Les autres forces de la sécurité blanche, composés effectivement de blancs, ne sont que des minorités invisibles puisqu’elles sont occupées, dans le cadre d’une assistance technique couverte par le secret défense, à offrir des services logistiques fondés sur l’information provenant des satellites et permettant de cerner rapidement les mouvements de contestation et donc de les réprimer plus facilement. Certains confondant le Togo de 2010 avec le Togo d’avant 1960 ont été filmés par les journalistes togolais en pleine journée de manifestation… La France a choisi de sanctionner. Mais les formes militaires antirépublicaines persistent toujours. Certains ont opté pour la radicalité : brutaliser et détruire les outils de travail (cameras et autres appareils) mais aussi les sévices en perçant avec un couteau les mains d’un journaliste.
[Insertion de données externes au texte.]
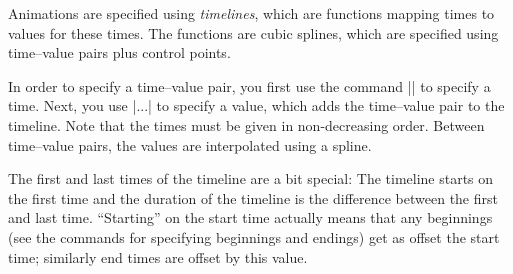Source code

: Animations are specified using \emph{timelines}, which are functions mapping
times to values for these times. The functions are cubic splines, which are
specified using time--value pairs plus control points.

In order to specify a time--value pair, you first use the command
|\pgfsysanimkeytime| to specify a time. Next, you use |\pgfsysanimval...| to
specify a value, which adds the time--value pair to the timeline. Note that the
times must be given in non-decreasing order. Between time--value pairs, the
values are interpolated using a spline.

The first and last times of the timeline are a bit special: The timeline starts
on the first time and the duration of the timeline is the difference between
the first and last time. ``Starting'' on the start time actually means that any
beginnings (see the commands for specifying beginnings and endings) get as
offset the start time; similarly end times are offset by this value.

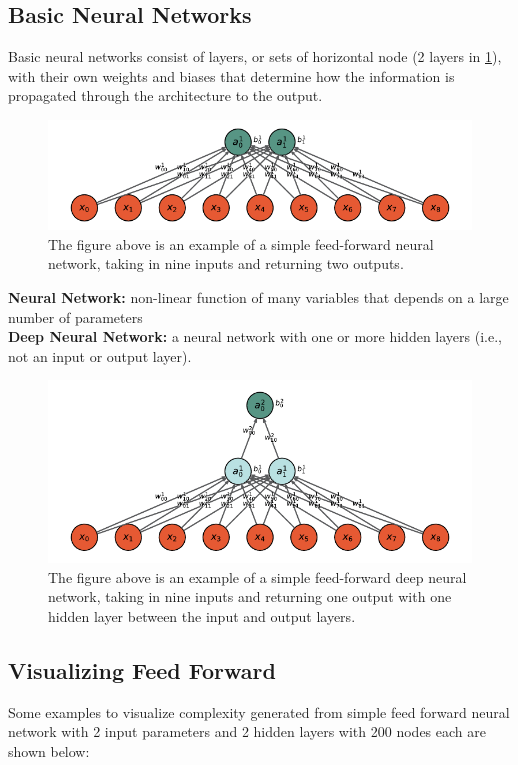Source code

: \subsection{Basic Neural Networks}

Basic neural networks consist of layers, or sets of horizontal node (2 layers in \cref*{fig:basic_NN}), with their own weights and biases that determine how the information is propagated through the architecture to the output. 

\begin{figure}[H]
\centering
\includegraphics{../figures/neural_network.pdf}
\caption{The figure above is an example of a simple feed-forward neural network, taking in nine inputs and returning two outputs.}
\label{fig:basic_NN}
\end{figure}

\noindent \textbf{Neural Network:} non-linear function of many variables that depends on a large number of parameters \\
\textbf{Deep Neural Network:} a neural network with one or more hidden layers (i.e., not an input or output layer).

\begin{figure}[H]
\centering
\includegraphics{../figures/DNN.pdf}
\caption{The figure above is an example of a simple feed-forward deep neural network, taking in nine inputs and returning one output with one hidden layer between the input and output layers.}
\end{figure}
			
\subsection{Visualizing Feed Forward}
Some examples to visualize complexity generated from simple feed forward neural network with 2 input parameters and 2 hidden layers with 200 nodes each are shown below:

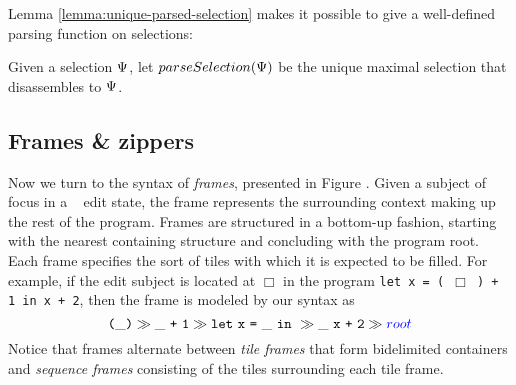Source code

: Lemma \ref{lemma:unique-parsed-selection} makes it
possible to give a well-defined parsing function
on selections:
\begin{definition}
  Given a selection $\Psi$, let $parseSelection(\Psi)$ be
  the unique maximal selection that disassembles
  to $\Psi$.
\end{definition}










\subsection{Frames \& zippers}
Now we turn to the syntax of \emph{frames}, presented
in Figure .
Given a subject of focus in a \ty~ edit state, the frame
represents the surrounding context making up the rest of the program.
Frames are structured in a bottom-up fashion, starting
with the nearest containing structure and concluding
with the program root.
Each frame specifies the sort of tiles with which it is
expected to be filled.
For example, if the edit subject is located at $\Box$
in the program \texttt{let x = ( $\Box$ ) + 1 in x + 2},
then the frame is modeled by our syntax as
\[
  \tframelit{
    \sparen{\_}
  }{
    \tframelit{
      \_\splus{}{\texttt{1}}
    }{
      \tframelit{
        \slet{\texttt{x}}{\_}{}
      }{
        \tframelit{
          \_\ \splus{\texttt{x}}{\texttt{2}}
        }{
          \note{root}
        }
      }
    }
  }
\]
Notice that frames alternate between \emph{tile
frames} that form bidelimited containers and
\emph{sequence frames} consisting of the tiles
surrounding each tile frame.

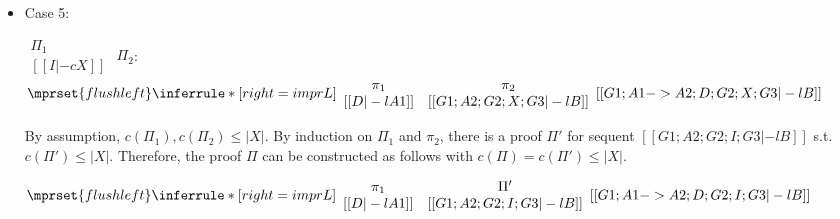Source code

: \begin{itemize}
\item Case 5:
      \begin{center}
        \scriptsize
        \begin{math}
          \begin{array}{c}
            \Pi_1 \\
            {[[I |-c X]]}
          \end{array}
        \end{math}
        \qquad\qquad
        $\Pi_2$:
        \begin{math}
          $$\mprset{flushleft}
          \inferrule* [right={\tiny imprL}] {
            {
              \begin{array}{cc}
                \pi_1 & \pi_2 \\
                {[[D |-l A1]]} & {[[G1; A2; G2; X; G3 |-l B]]}
              \end{array}
            }
          }{[[G1; A1 -> A2; D; G2; X; G3 |-l B]]}
        \end{math}
      \end{center}
      By assumption, $c(\Pi_1),c(\Pi_2)\leq |X|$. By induction on $\Pi_1$
      and $\pi_2$, there is a proof $\Pi'$ for sequent
      $[[G1; A2; G2; I; G3 |-l B]]$ s.t. $c(\Pi') \leq |X|$. Therefore, the
      proof $\Pi$ can be constructed as follows with
      $c(\Pi) = c(\Pi') \leq |X|$.
      \begin{center}
        \scriptsize
        \begin{math}
          $$\mprset{flushleft}
          \inferrule* [right={\tiny imprL}] {
            {
              \begin{array}{cc}
                \pi_1 & \Pi' \\
                {[[D |-l A1]]} & {[[G1; A2; G2; I; G3 |-l B]]}
              \end{array}
            }
          }{[[G1; A1 -> A2; D; G2; I; G3 |-l B]]}
        \end{math}
      \end{center}


\end{itemize}
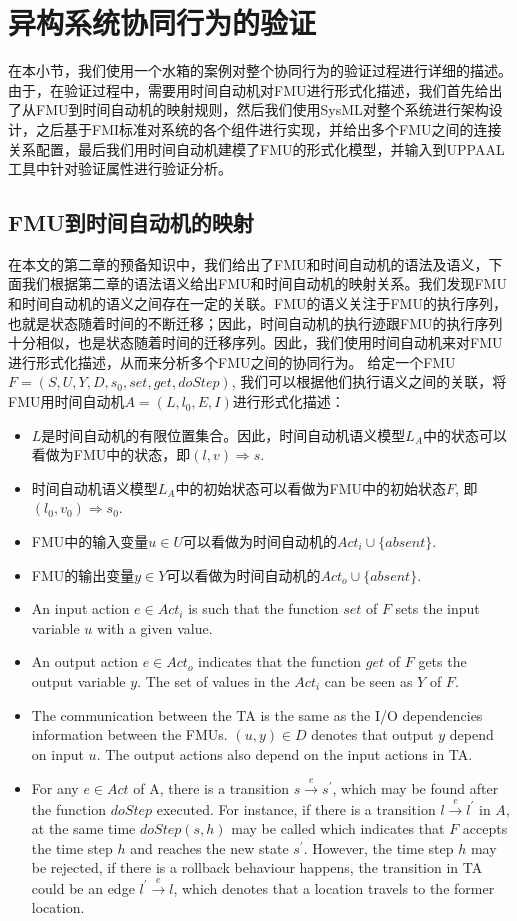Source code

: \section{异构系统协同行为的验证}
在本小节，我们使用一个水箱的案例对整个协同行为的验证过程进行详细的描述。由于，在验证过程中，需要用时间自动机对FMU进行形式化描述，我们首先给出了从FMU到时间自动机的映射规则，然后我们使用SysML对整个系统进行架构设计，之后基于FMI标准对系统的各个组件进行实现，并给出多个FMU之间的连接关系配置，最后我们用时间自动机建模了FMU的形式化模型，并输入到UPPAAL工具中针对验证属性进行验证分析。
\subsection{FMU到时间自动机的映射} 
在本文的第二章的预备知识中，我们给出了FMU和时间自动机的语法及语义，下面我们根据第二章的语法语义给出FMU和时间自动机的映射关系。我们发现FMU和时间自动机的语义之间存在一定的关联。FMU的语义关注于FMU的执行序列，也就是状态随着时间的不断迁移；因此，时间自动机的执行迹跟FMU的执行序列十分相似，也是状态随着时间的迁移序列。因此，我们使用时间自动机来对FMU进行形式化描述，从而来分析多个FMU之间的协同行为。
给定一个FMU$F=(S,U,Y,D,s_{0},set,get,doStep)$, 我们可以根据他们执行语义之间的关联，将FMU用时间自动机$\textit{A}=(L,l_{0},E,I)$进行形式化描述：
\begin{itemize}
\item
$L$是时间自动机的有限位置集合。因此，时间自动机语义模型$L_{\textit{A}}$中的状态可以看做为FMU中的状态，即$(l,v) \Rightarrow s$.
\item
时间自动机语义模型$L_{\textit{A}}$中的初始状态可以看做为FMU中的初始状态$F$, 即$(l_{0},v_{0}) \Rightarrow s_{0}$. 
\item
FMU中的输入变量$u \in U$可以看做为时间自动机的$Act_{i} \cup \{absent\}$.
\item
FMU的输出变量$y \in Y$可以看做为时间自动机的$Act_{o} \cup \{absent\}$.
\item
An input action $e \in Act_{i}$ is such that the function $set$ of $F$ sets the input variable $u$ with a given value. 
\item
An output action $e \in Act_{o}$ indicates that the function $get$ of $F$ gets the output variable $y$. The set of values in the $Act_{i}$ can be seen as $Y$ of $F$.  
\item
The communication between the TA is the same as the I/O dependencies information between the FMUs. $(u,y) \in D$ denotes that output $y$ depend on input $u$. The output actions also depend on the input actions in TA.
\item
For any $e \in Act$ of A, there is a transition $s \xrightarrow{e} s^{\prime}$, which may be found after the function $doStep$ executed. For instance, if there is a transition $l \xrightarrow{e} l^{\prime}$ in $A$, at the same time $doStep(s,h)$ may be called which indicates that $F$ accepts the time step $h$ and reaches the new state $s^{\prime}$. However, the time step $h$ may be rejected, if there is a rollback behaviour happens, the transition in TA could be an edge $l^{\prime} \xrightarrow{e} l$, which denotes that a location travels to the former location.

\end{itemize}
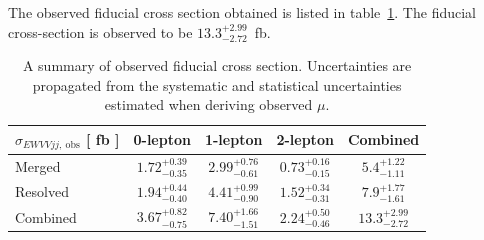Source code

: The observed fiducial cross section obtained is listed in table~\ref{tab:obsxsec}.
The fiducial cross-section is observed to be $13.3^{+2.99}_{-2.72}$~fb.
\begin{table}[H]
\begin{center}
\begin{tabular}{|l|c|c|c||c|}
\hline$\sigma_{EWVVjj,~\mathrm{obs}}$ [ fb ]& 0-lepton          & 1-lepton          & 2-lepton    & Combined \\ \hline 
Merged                                      & $1.72^{+0.39}_{-0.35}$ & $2.99^{+0.76}_{-0.61}$ & $0.73^{+0.16}_{-0.15}$ &$ 5.4^{+1.22}_{-1.11}$  \\ \hline 
Resolved                                    & $1.94^{+0.44}_{-0.40}$ & $4.41^{+0.99}_{-0.90}$ & $1.52^{+0.34}_{-0.31}$ &$ 7.9^{+1.77}_{-1.61}$  \\ \hline
Combined                                    & $3.67^{+0.82}_{-0.75}$ & $7.40^{+1.66}_{-1.51}$ & $2.24^{+0.50}_{-0.46}$ &$ 13.3^{+2.99}_{-2.72}$ \\ \hline      
\end{tabular}
\caption{\label{tab:obsxsec} A summary of observed fiducial cross section. Uncertainties are propagated from the systematic and statistical uncertainties estimated when deriving observed $\mu$. }
\end{center}
\end{table}


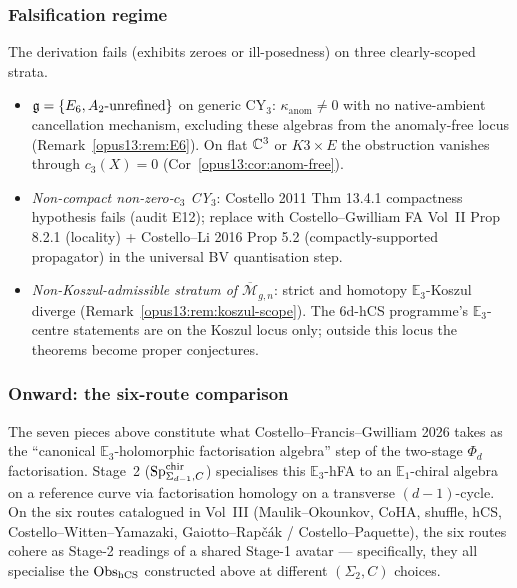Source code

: \subsubsection{Falsification regime}

The derivation fails (exhibits zeroes or ill-posedness) on three
clearly-scoped strata.

\begin{itemize}
\item \emph{$\fg = \{E_6, A_2\text{-unrefined}\}$} on generic CY$_3$:
  $\kappa_{\mathrm{anom}} \neq 0$ with no native-ambient cancellation
  mechanism, excluding these algebras from the
  anomaly-free locus (Remark~\ref{opus13:rem:E6}). On flat $\CC^3$ or
  $K3\times E$ the obstruction vanishes through $c_3(X) = 0$
  (Cor~\ref{opus13:cor:anom-free}).
\item \emph{Non-compact non-zero-$c_3$ CY$_3$}:
  Costello 2011 Thm 13.4.1 compactness hypothesis fails
  (audit E12); replace with Costello--Gwilliam FA Vol~II Prop 8.2.1
  (locality) + Costello--Li 2016 Prop 5.2 (compactly-supported
  propagator) in the universal BV quantisation step.
\item \emph{Non-Koszul-admissible stratum of $\overline{\mathcal M}_{g,n}$}:
  strict and homotopy $\mathbb E_3$-Koszul diverge
  (Remark~\ref{opus13:rem:koszul-scope}). The 6d-hCS programme's
  $\mathbb E_3$-centre statements are on the Koszul locus only; outside
  this locus the theorems become proper conjectures.
\end{itemize}

\subsubsection{Onward: the six-route comparison}

The seven pieces above constitute what Costello--Francis--Gwilliam 2026
takes as the ``canonical $\mathbb E_3$-holomorphic factorisation algebra''
step of the two-stage $\Phi_d$ factorisation. Stage~2
($\mathrm{Sp}^{\chir}_{\Sigma_{d-1},C}$) specialises this
$\mathbb E_3$-hFA to an $\mathbb E_1$-chiral algebra on a reference curve
via factorisation homology on a transverse $(d-1)$-cycle. On the six
routes catalogued in Vol~III (Maulik--Okounkov, CoHA, shuffle, hCS,
Costello--Witten--Yamazaki, Gaiotto--Rapčák / Costello--Paquette), the
six routes cohere as Stage-2 readings of a shared Stage-1 avatar —
specifically, they all specialise the $\Obs_{\hCS}$ constructed above
at different $(\Sigma_2, C)$ choices.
Ces pratiques couvertes par le contrat d’impunité entre le pouvoir de Faure GNASSINGBE et les militaires dont il est le chef suprême visible – car il existe des chefs invisibles – sont en augmentation exponentielle au Togo au cours des dernières semaines. Ces militaires sont effectivement des militaires entièrement à part.
3. POURTANT, LES MILITAIRES SONT MIS A PART POUR LES ELECTIONS
Un nombre important des forces de sécurité, notamment les militaires, doivent aujourd’hui être considérés comme étant dans le camp des citoyens républicains. Ils aspirent à la mise en œuvre rapide de la refondation démocratique du Togo. Le pouvoir togolais actuel, du fait de son manque de légitimité hérité des résultats d’élections présidentielles usurpées a tout intérêt à ce que cette fracture n’apparaisse pas au grand jour. La vérité des urnes pourrait changer l’avenir du Togo.
Avec ou sans vote anticipé, il convient de rappeler qu’une unité spéciale composée de plus de 6 000 agents, gendarmes et policiers, la fameuse Force Sécurité Elections Présidentielles 2010 (FOSEP) avait pour mission de : « garantir d’une part la sécurité avant, pendant et après l’élection et de préserver, un climat de paix et de sérénité sur l’ensemble du territoire national 4 ».
Avec 5 930 bureaux de vote, le Togo s’est retrouvé de fait au moins un agent par bureau de vote !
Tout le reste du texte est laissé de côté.